== AVAILABLE DATA

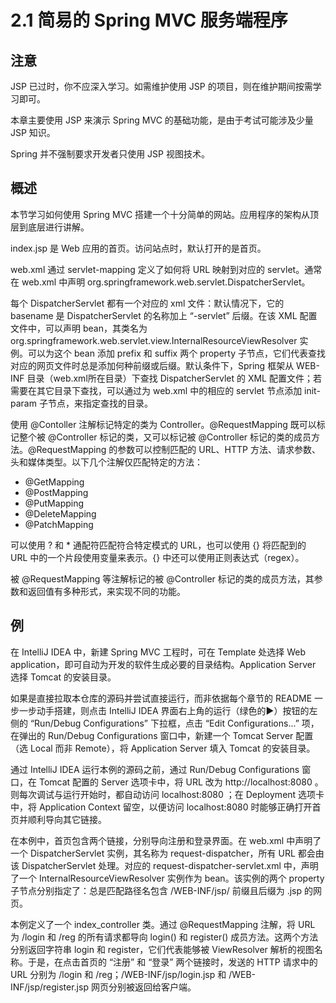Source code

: # 2.1 简易的 Spring MVC 服务端程序

## 注意

JSP 已过时，你不应深入学习。如需维护使用 JSP 的项目，则在维护期间按需学习即可。

本章主要使用 JSP 来演示 Spring MVC 的基础功能，是由于考试可能涉及少量 JSP 知识。

Spring 并不强制要求开发者只使用 JSP 视图技术。

## 概述

本节学习如何使用 Spring MVC 搭建一个十分简单的网站。应用程序的架构从顶层到底层进行讲解。

index.jsp 是 Web 应用的首页。访问站点时，默认打开的是首页。

web.xml 通过 servlet-mapping 定义了如何将 URL 映射到对应的 servlet。通常在 web.xml 中声明 org.springframework.web.servlet.DispatcherServlet。

每个 DispatcherServlet 都有一个对应的 xml 文件：默认情况下，它的 basename 是 DispatcherServlet 的名称加上 “-servlet” 后缀。在该 XML 配置文件中，可以声明 bean，其类名为 org.springframework.web.servlet.view.InternalResourceViewResolver 实例。可以为这个 bean 添加 prefix 和 suffix 两个 property 子节点，它们代表查找对应的网页文件时总是添加何种前缀或后缀。默认条件下，Spring 框架从 WEB-INF 目录（web.xml所在目录）下查找 DispatcherServlet 的 XML 配置文件；若需要在其它目录下查找，可以通过为 web.xml 中的相应的 servlet 节点添加 init-param 子节点，来指定查找的目录。

使用 @Contoller 注解标记特定的类为 Controller。@RequestMapping 既可以标记整个被 @Controller 标记的类，又可以标记被 @Controller 标记的类的成员方法。@RequestMapping 的参数可以控制匹配的 URL、HTTP 方法、请求参数、头和媒体类型。以下几个注解仅匹配特定的方法：
- @GetMapping
- @PostMapping
- @PutMapping
- @DeleteMapping
- @PatchMapping

可以使用 ? 和 * 通配符匹配符合特定模式的 URL，也可以使用 {} 将匹配到的 URL 中的一个片段使用变量来表示。{} 中还可以使用正则表达式（regex）。

被 @RequestMapping 等注解标记的被 @Controller 标记的类的成员方法，其参数和返回值有多种形式，来实现不同的功能。

## 例

在 IntelliJ IDEA 中，新建 Spring MVC 工程时，可在 Template 处选择 Web application，即可自动为开发的软件生成必要的目录结构。Application Server 选择 Tomcat 的安装目录。

如果是直接拉取本仓库的源码并尝试直接运行，而非依据每个章节的 README 一步一步动手搭建，则点击 IntelliJ IDEA 界面右上角的运行（绿色的▶️）按钮的左侧的 “Run/Debug Configurations” 下拉框，点击 “Edit Configurations...” 项，在弹出的 Run/Debug Configurations 窗口中，新建一个 Tomcat Server 配置（选 Local 而非 Remote），将 Application Server 填入 Tomcat 的安装目录。

通过 IntelliJ IDEA 运行本例的源码之前，通过 Run/Debug Configurations 窗口，在 Tomcat 配置的 Server 选项卡中，将 URL 改为 http://localhost:8080 。则每次调试与运行开始时，都自动访问 localhost:8080 ；在 Deployment 选项卡中，将 Application Context 留空，以便访问 localhost:8080 时能够正确打开首页并顺利导向其它链接。

在本例中，首页包含两个链接，分别导向注册和登录界面。在 web.xml 中声明了一个 DispatcherServlet 实例，其名称为 request-dispatcher，所有 URL 都会由该 DispatcherServlet 处理。对应的 request-dispatcher-servlet.xml 中，声明了一个 InternalResourceViewResolver 实例作为 bean。该实例的两个 property 子节点分别指定了：总是匹配路径名包含 /WEB-INF/jsp/ 前缀且后缀为 .jsp 的网页。

本例定义了一个 index_controller 类。通过 @RequestMapping 注解，将 URL 为 /login 和 /reg 的所有请求都导向 login() 和 register() 成员方法。这两个方法分别返回字符串 login 和 register，它们代表能够被 ViewResolver 解析的视图名称。于是，在点击首页的 “注册” 和 “登录” 两个链接时，发送的 HTTP 请求中的 URL 分别为 /login 和 /reg；/WEB-INF/jsp/login.jsp 和 /WEB-INF/jsp/register.jsp 网页分别被返回给客户端。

====

- _GOAL OF THE EXERCISE_
Reproduce only the lines above, starting at the line with "使用 @Contoller 注解标记特定的类为" and ending at the line with "可以使用 ? 和 * 通配符匹配符合特定模式的", exactly as written.

- _FINISHED TASK_
使用 @Contoller 注解标记特定的类为 Controller。@RequestMapping 既可以标记整个被 @Controller 标记的类，又可以标记被 @Controller 标记的类的成员方法。@RequestMapping 的参数可以控制匹配的 URL、HTTP 方法、请求参数、头和媒体类型。以下几个注解仅匹配特定的方法：
- @GetMapping
- @PostMapping
- @PutMapping
- @DeleteMapping
- @PatchMapping

可以使用 ? 和 * 通配符匹配符合特定模式的 URL，也可以使用 {} 将匹配到的 URL 中的一个片段使用变量来表示。{} 中还可以使用正则表达式（regex）。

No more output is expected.